An obvious case of building safety impacting on health and well-being is surely the permitted development rights regime. Submissions to the Oxford Commission on Creating Healthy Cities have revealed widespread condemnation of the appalling building standards allowed via permitted development rights, which permit conversions of commercial and industrial buildings into accommodation without the need for normal planning consents. This has led to the creation of some ghastly, substandard new slums often on non-residential business parks full of safety hazards, with no facilities, no play areas for children and danger from traffic. Research at University College London reveals that a very large proportion of the well over 100,000 homes delivered through these permitted development rights have been substandard.
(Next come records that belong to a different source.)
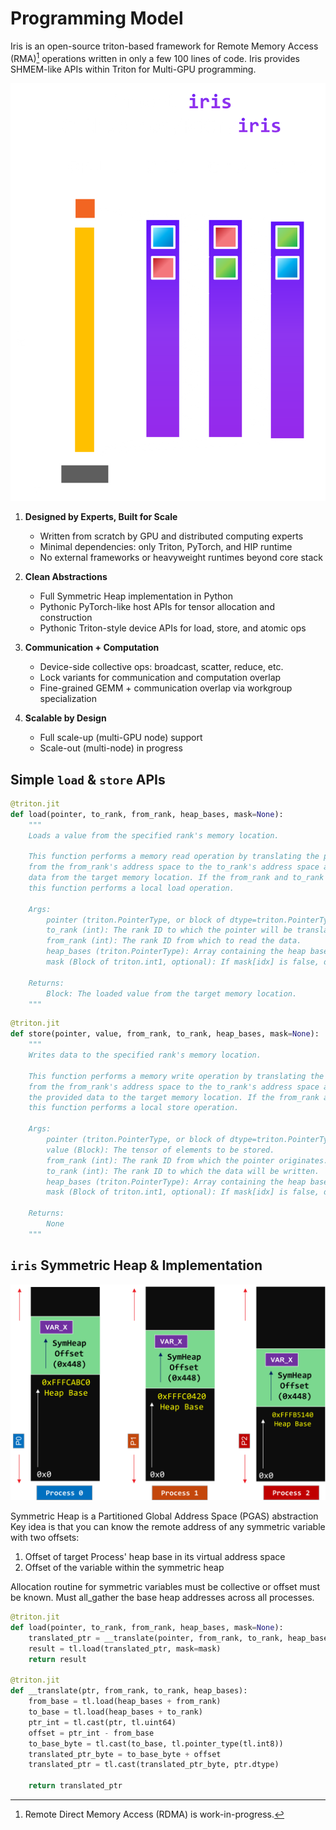 # Programming Model

Iris is an open-source triton-based framework for Remote Memory Access (RMA)[^1] operations written in only a few 100 lines of code. Iris provides SHMEM-like APIs within Triton for Multi-GPU programming.

<div class="theme-switch-wrapper">
  <img class="dark-theme-img only-dark" src="../images/iris-model.png" alt="Iris Model">
  <img class="light-theme-img only-light" src="../images/iris-model-light.png" alt="Iris Model">
</div>


<style>
.theme-switch-wrapper .dark-theme-img {
  display: inline !important;
}
.theme-switch-wrapper .light-theme-img {
  display: none !important;
}
html[data-theme="light"] .theme-switch-wrapper .dark-theme-img {
  display: none !important;
}
html[data-theme="light"] .theme-switch-wrapper .light-theme-img {
  display: inline !important;
}
</style>

1. **Designed by Experts, Built for Scale**
    - Written from scratch by GPU and distributed computing experts
    - Minimal dependencies: only Triton, PyTorch, and HIP runtime
    - No external frameworks or heavyweight runtimes beyond core stack

2. **Clean Abstractions**
    - Full Symmetric Heap implementation in Python
    - Pythonic PyTorch-like host APIs for tensor allocation and construction
    - Pythonic Triton-style device APIs for load, store, and atomic ops

3. **Communication + Computation**
    - Device-side collective ops: broadcast, scatter, reduce, etc.
    - Lock variants for communication and computation overlap
    - Fine-grained GEMM + communication overlap via workgroup specialization

4. **Scalable by Design**
    - Full scale-up (multi-GPU node) support
    - Scale-out (multi-node) in progress

[^1]: Remote Direct Memory Access (RDMA) is work-in-progress.

## Simple `load` & `store` APIs

```python
@triton.jit
def load(pointer, to_rank, from_rank, heap_bases, mask=None):
    """
    Loads a value from the specified rank's memory location.

    This function performs a memory read operation by translating the pointer
    from the from_rank's address space to the to_rank's address space and loading
    data from the target memory location. If the from_rank and to_rank are the same,
    this function performs a local load operation.

    Args:
        pointer (triton.PointerType, or block of dtype=triton.PointerType): Pointer in the from_rank's address space that will be translated to the to_rank's address space. Must be the current rank where the pointer is local.
        to_rank (int): The rank ID to which the pointer will be translated. Must be the current rank where the pointer is local.
        from_rank (int): The rank ID from which to read the data.
        heap_bases (triton.PointerType): Array containing the heap base addresses for all ranks.
        mask (Block of triton.int1, optional): If mask[idx] is false, do not load the data at address pointer[idx]. Defaults to None.

    Returns:
        Block: The loaded value from the target memory location.
    """
```

```python
@triton.jit
def store(pointer, value, from_rank, to_rank, heap_bases, mask=None):
    """
    Writes data to the specified rank's memory location.

    This function performs a memory write operation by translating the pointer
    from the from_rank's address space to the to_rank's address space and storing
    the provided data to the target memory location. If the from_rank and to_rank are the same,
    this function performs a local store operation.

    Args:
        pointer (triton.PointerType, or block of dtype=triton.PointerType): Pointer in the from_rank's address space that will be translated to the to_rank's address space. Must be the current rank where the pointer is local.
        value (Block): The tensor of elements to be stored.
        from_rank (int): The rank ID from which the pointer originates. Must be the current rank where the pointer is local.
        to_rank (int): The rank ID to which the data will be written.
        heap_bases (triton.PointerType): Array containing the heap base addresses for all ranks.
        mask (Block of triton.int1, optional): If mask[idx] is false, do not store the data at address pointer[idx]. Defaults to None.

    Returns:
        None
    """
```

## `iris` Symmetric Heap & Implementation

<div class="theme-switch-wrapper">
  <img class="dark-theme-img only-dark" src="../images/heap.png" alt="Iris Symmetric Heap">
  <img class="light-theme-img only-light" src="../images/heap-light.png" alt="Iris Symmetric Heap">
</div>

Symmetric Heap is a Partitioned Global Address Space (PGAS) abstraction
Key idea is that you can know the remote address of any symmetric variable with two offsets:
1. Offset of target Process' heap base in its virtual address space
2. Offset of the variable within the symmetric heap

Allocation routine for symmetric variables must be collective or offset must be known. Must all_gather the base heap addresses across all processes.

```python
@triton.jit
def load(pointer, to_rank, from_rank, heap_bases, mask=None):
    translated_ptr = __translate(pointer, from_rank, to_rank, heap_bases)
    result = tl.load(translated_ptr, mask=mask)
    return result

@triton.jit
def __translate(ptr, from_rank, to_rank, heap_bases):
    from_base = tl.load(heap_bases + from_rank)
    to_base = tl.load(heap_bases + to_rank)
    ptr_int = tl.cast(ptr, tl.uint64)
    offset = ptr_int - from_base
    to_base_byte = tl.cast(to_base, tl.pointer_type(tl.int8))
    translated_ptr_byte = to_base_byte + offset
    translated_ptr = tl.cast(translated_ptr_byte, ptr.dtype)

    return translated_ptr
```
I am pleased that there has now been some regulatory change and requirements for at least some natural light and minimum space standards. However, this controversy has highlighted the importance of adequate space, sufficient daylight, protection from noise and a surrounding environment that is not hostile and unhealthy. That underlines the need for bringing together housing and health issues under the banner of minimum standards that recognise the broader definition of safety in the amendment in the name of the noble Lord, Lord Crisp. This would engage the new regulator in the process and require attention to be paid to health and well-being as essential aspects of the homes that we build and the places that we make. I support Amendment 2.

Lord Stunell Portrait Lord Stunell (LD)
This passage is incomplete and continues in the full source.